14. 06. 2000 AKRA MEVLİD KANDİLİ KONUŞMASI
Prof. Dr. Mahmud Es'ad COŞAN
Hazırlayanlar: Dr. Metin Erkaya & M. Esad Erkaya
-----------------
MEVLİD KANDİLİ
Esselâmü aleyküm ve rahmetullàhi ve berekâtühû!..
Aziz ve sevgili izleyiciler ve dinleyiciler! Bugün Rebiül-evvel ayının 11'ini 12'sine bağlayan kandil gecesi; Mevlid Kandili... Peygamber-i Zîşânımız Muhammed-i Mustafa Efendimiz Hazretleri'nin dünyaya geldiği günün sene-i devriyesi. Allah-u Teala Hazretleri --kendisine sonsuz hamd ü senâlar ederiz-- bize çok büyük nimetler bahşetmiş, hamd olsun, şükürler olsun. Bizi onun ümmeti eylemiş. Onun ümmeti olmak çok büyük devlet, çok büyük nimet, çok büyük saadet...
Kendisi peygamberlerin serveri, önderi olduğu gibi, seyyid-i veled-i Adem, Ademoğullarının seyyidi olduğu gibi, server-i enbiya olduğu gibi; ümmeti de ümmetlerin efdalıdır ve en kıymetlisidir. Ne mutlu onun ümmetinden olanlara ve bizlere!..
Allah-u Teàlâ Hazretleri nice nice mübarek kandillere, güzel gecelere, gündüzlere sağlıkla, afiyetle cümlemizi erdirsin... Ve kendisinin rızasına, Peygamber-i Zîşânımız'ın şefaat-i uzmâsına cümlemizi nâil eylesin...
Biz burada, Avustralya'da kutladık bu mübarek geceyi, camide kardeşlerimizle... Şu anda Avustralya ile Türkiye arasında yedi saat fark var. Biz sizden yedi saat daha öndeyiz. Sizin akşamınız olmadan yedi saat önce, bizim akşamımız olmuş oluyor, gece başlamış oluyor. Biz yatsı namazını kılmış oluyoruz. Camideki kandil kutlamamızı yapmış oluyoruz. Elhamdü lillâh...
Allah-u Teàlâ Hazretleri bu diyar-ı gurbetlerde bizlere, kardeşlerimizle beraber olmayı ve merkezî bir yerde cami kurmayı nasib etti. Bulunduğumuz semtte bir yeri, üst kat binayı, ama çok merkezi bir yerde, tam çarşının içinde, mescid olarak kullanıyoruz.

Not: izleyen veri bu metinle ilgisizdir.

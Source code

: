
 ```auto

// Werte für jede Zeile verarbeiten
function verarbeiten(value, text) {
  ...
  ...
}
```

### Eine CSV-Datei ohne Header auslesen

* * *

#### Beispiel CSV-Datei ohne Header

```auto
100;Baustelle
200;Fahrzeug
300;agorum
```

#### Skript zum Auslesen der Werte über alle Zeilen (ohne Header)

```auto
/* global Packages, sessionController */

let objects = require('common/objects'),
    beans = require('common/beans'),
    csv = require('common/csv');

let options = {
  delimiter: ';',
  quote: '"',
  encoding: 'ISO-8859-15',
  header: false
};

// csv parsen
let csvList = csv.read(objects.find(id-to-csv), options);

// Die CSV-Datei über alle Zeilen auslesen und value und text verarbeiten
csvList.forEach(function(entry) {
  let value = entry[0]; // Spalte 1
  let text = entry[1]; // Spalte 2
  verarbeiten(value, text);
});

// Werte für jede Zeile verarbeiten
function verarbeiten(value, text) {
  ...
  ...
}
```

Asıl cami yapma yerimiz var, 12 dönüm arazi. İki tarafı, önü arkası yol. Ama oranın müsaadeleri için, belediyeden işlemleri halledip cami yapmak için uğraşıyoruz.

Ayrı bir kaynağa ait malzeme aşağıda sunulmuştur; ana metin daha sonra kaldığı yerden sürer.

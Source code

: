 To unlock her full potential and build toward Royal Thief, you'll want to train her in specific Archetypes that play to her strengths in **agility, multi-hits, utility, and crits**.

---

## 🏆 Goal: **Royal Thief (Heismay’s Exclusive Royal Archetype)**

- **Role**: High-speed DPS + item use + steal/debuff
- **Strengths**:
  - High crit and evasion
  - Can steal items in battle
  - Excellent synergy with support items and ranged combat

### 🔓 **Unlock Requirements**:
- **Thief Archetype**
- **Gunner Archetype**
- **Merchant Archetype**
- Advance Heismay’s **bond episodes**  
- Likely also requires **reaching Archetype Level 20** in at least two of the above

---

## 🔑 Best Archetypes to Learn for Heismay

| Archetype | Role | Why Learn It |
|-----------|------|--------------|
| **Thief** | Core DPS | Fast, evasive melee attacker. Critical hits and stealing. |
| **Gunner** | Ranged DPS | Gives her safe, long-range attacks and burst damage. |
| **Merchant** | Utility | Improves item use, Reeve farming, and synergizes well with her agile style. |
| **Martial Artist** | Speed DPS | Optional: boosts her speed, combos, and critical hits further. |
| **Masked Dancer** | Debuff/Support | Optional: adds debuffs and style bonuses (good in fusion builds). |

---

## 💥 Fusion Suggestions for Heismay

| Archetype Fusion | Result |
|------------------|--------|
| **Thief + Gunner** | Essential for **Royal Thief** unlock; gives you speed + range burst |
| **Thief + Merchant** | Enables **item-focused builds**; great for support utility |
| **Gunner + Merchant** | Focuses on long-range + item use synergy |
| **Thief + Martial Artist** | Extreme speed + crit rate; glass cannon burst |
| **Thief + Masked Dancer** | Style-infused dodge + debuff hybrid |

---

Fakat bulunduğumuz şehre bağlı bir mahallede, benim oturduğum yere 25 - 30 km mesafede, kolayca gidilebilen bir yerde, Allah nasib etti, hamd-ü senalar olsun, çok şükürler olsun; bir cami kurduk, aldık. Şöyle oldu: 8 dönüm arazi... (Orada eykır diye bir ölçek kullanılıyor, dört küsür dönümlük bir alan dilimi. 2 eykır, yâni 8 dönüm.) Çok geniş bir arazi, içerisinde çamlar var. İçinde 1940'larda yapılmış bir kilise vardı. Allah nasib etti onu aldık. İnşaallah Temmuzun dokuzunda açılış merasimi yapacağız.

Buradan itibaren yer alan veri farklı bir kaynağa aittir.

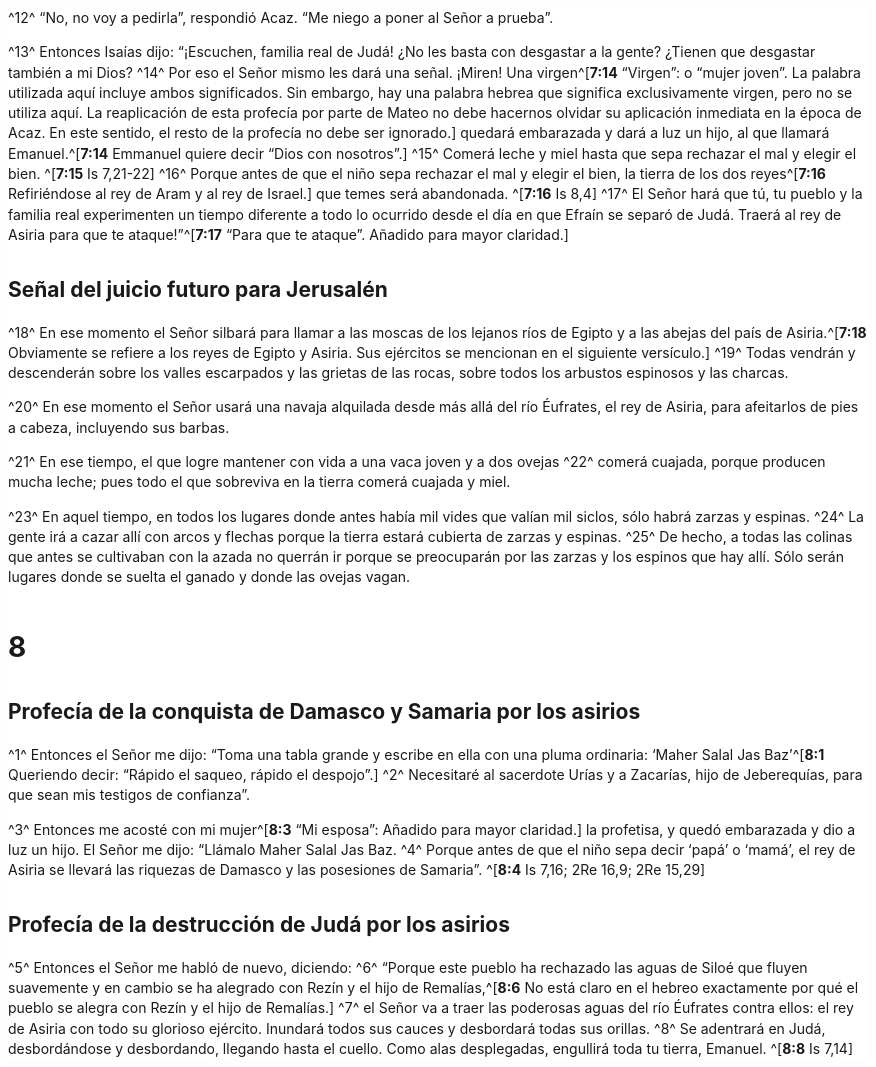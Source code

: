 ^12^ “No, no voy a pedirla”, respondió Acaz. “Me niego a poner al Señor a prueba”. 

^13^ Entonces Isaías dijo: “¡Escuchen, familia real de Judá! ¿No les basta con desgastar a la gente? ¿Tienen que desgastar también a mi Dios? ^14^ Por eso el Señor mismo les dará una señal. ¡Miren! Una virgen^[**7:14** “Virgen”: o “mujer joven”. La palabra utilizada aquí incluye ambos significados. Sin embargo, hay una palabra hebrea que significa exclusivamente virgen, pero no se utiliza aquí. La reaplicación de esta profecía por parte de Mateo no debe hacernos olvidar su aplicación inmediata en la época de Acaz. En este sentido, el resto de la profecía no debe ser ignorado.] quedará embarazada y dará a luz un hijo, al que llamará Emanuel.^[**7:14** Emmanuel quiere decir “Dios con nosotros”.] ^15^ Comerá leche y miel hasta que sepa rechazar el mal y elegir el bien. ^[**7:15** Is 7,21-22] ^16^ Porque antes de que el niño sepa rechazar el mal y elegir el bien, la tierra de los dos reyes^[**7:16** Refiriéndose al rey de Aram y al rey de Israel.] que temes será abandonada. ^[**7:16** Is 8,4] ^17^ El Señor hará que tú, tu pueblo y la familia real experimenten un tiempo diferente a todo lo ocurrido desde el día en que Efraín se separó de Judá. Traerá al rey de Asiria para que te ataque!”^[**7:17** “Para que te ataque”. Añadido para mayor claridad.] 
     

## Señal del juicio futuro para Jerusalén
^18^ En ese momento el Señor silbará para llamar a las moscas de los lejanos ríos de Egipto y a las abejas del país de Asiria.^[**7:18** Obviamente se refiere a los reyes de Egipto y Asiria. Sus ejércitos se mencionan en el siguiente versículo.] ^19^ Todas vendrán y descenderán sobre los valles escarpados y las grietas de las rocas, sobre todos los arbustos espinosos y las charcas. 


^20^ En ese momento el Señor usará una navaja alquilada desde más allá del río Éufrates, el rey de Asiria, para afeitarlos de pies a cabeza, incluyendo sus barbas. 

^21^ En ese tiempo, el que logre mantener con vida a una vaca joven y a dos ovejas ^22^ comerá cuajada, porque producen mucha leche; pues todo el que sobreviva en la tierra comerá cuajada y miel. 

^23^ En aquel tiempo, en todos los lugares donde antes había mil vides que valían mil siclos, sólo habrá zarzas y espinas. ^24^ La gente irá a cazar allí con arcos y flechas porque la tierra estará cubierta de zarzas y espinas. ^25^ De hecho, a todas las colinas que antes se cultivaban con la azada no querrán ir porque se preocuparán por las zarzas y los espinos que hay allí. Sólo serán lugares donde se suelta el ganado y donde las ovejas vagan. 

# 8 
## Profecía de la conquista de Damasco y Samaria por los asirios
^1^ Entonces el Señor me dijo: “Toma una tabla grande y escribe en ella con una pluma ordinaria: ‘Maher Salal Jas Baz’^[**8:1** Queriendo decir: “Rápido el saqueo, rápido el despojo”.] ^2^ Necesitaré al sacerdote Urías y a Zacarías, hijo de Jeberequías, para que sean mis testigos de confianza”. 


^3^ Entonces me acosté con mi mujer^[**8:3** “Mi esposa”: Añadido para mayor claridad.] la profetisa, y quedó embarazada y dio a luz un hijo. El Señor me dijo: “Llámalo Maher Salal Jas Baz. ^4^ Porque antes de que el niño sepa decir ‘papá’ o ‘mamá’, el rey de Asiria se llevará las riquezas de Damasco y las posesiones de Samaria”. ^[**8:4** Is 7,16; 2Re 16,9; 2Re 15,29] 
 

## Profecía de la destrucción de Judá por los asirios
^5^ Entonces el Señor me habló de nuevo, diciendo: ^6^ “Porque este pueblo ha rechazado las aguas de Siloé que fluyen suavemente y en cambio se ha alegrado con Rezín y el hijo de Remalías,^[**8:6** No está claro en el hebreo exactamente por qué el pueblo se alegra con Rezín y el hijo de Remalías.] ^7^ el Señor va a traer las poderosas aguas del río Éufrates contra ellos: el rey de Asiria con todo su glorioso ejército. Inundará todos sus cauces y desbordará todas sus orillas. ^8^ Se adentrará en Judá, desbordándose y desbordando, llegando hasta el cuello. Como alas desplegadas, engullirá toda tu tierra, Emanuel. ^[**8:8** Is 7,14]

Geçtiğimiz günlerde de, Grifit diye bizim kardeşlerimizin çokça geldiği, çalıştığı tarım şehri olan Grifit'te, belediyeye çok yakın bir yerde bir cami yeri aldık. O da kiliseye bağlı bir yapıydı ama, çok güzel; ön ve arka sokağa bağlantılı, geniş, güzel bir bina. Çok merkezi yerde... Ve kardeşlerimizin o şehre çalışmaya geldikleri zaman, kaldıkları yere hemen yürünecek mesafede olması da sevindirici...
Hàsılı, Cenâb-ı Hak diyâr-ı gurbette de böyle müslümanların toplanması, ibadet eylemesi için yerler nasib ediyor. Biz de ibadetlerimizi burada şu anda kiralık yerde yapıyoruz ama, böyle imkânlar da çıkıyor. Allah'a hamd ü senâlar olsun...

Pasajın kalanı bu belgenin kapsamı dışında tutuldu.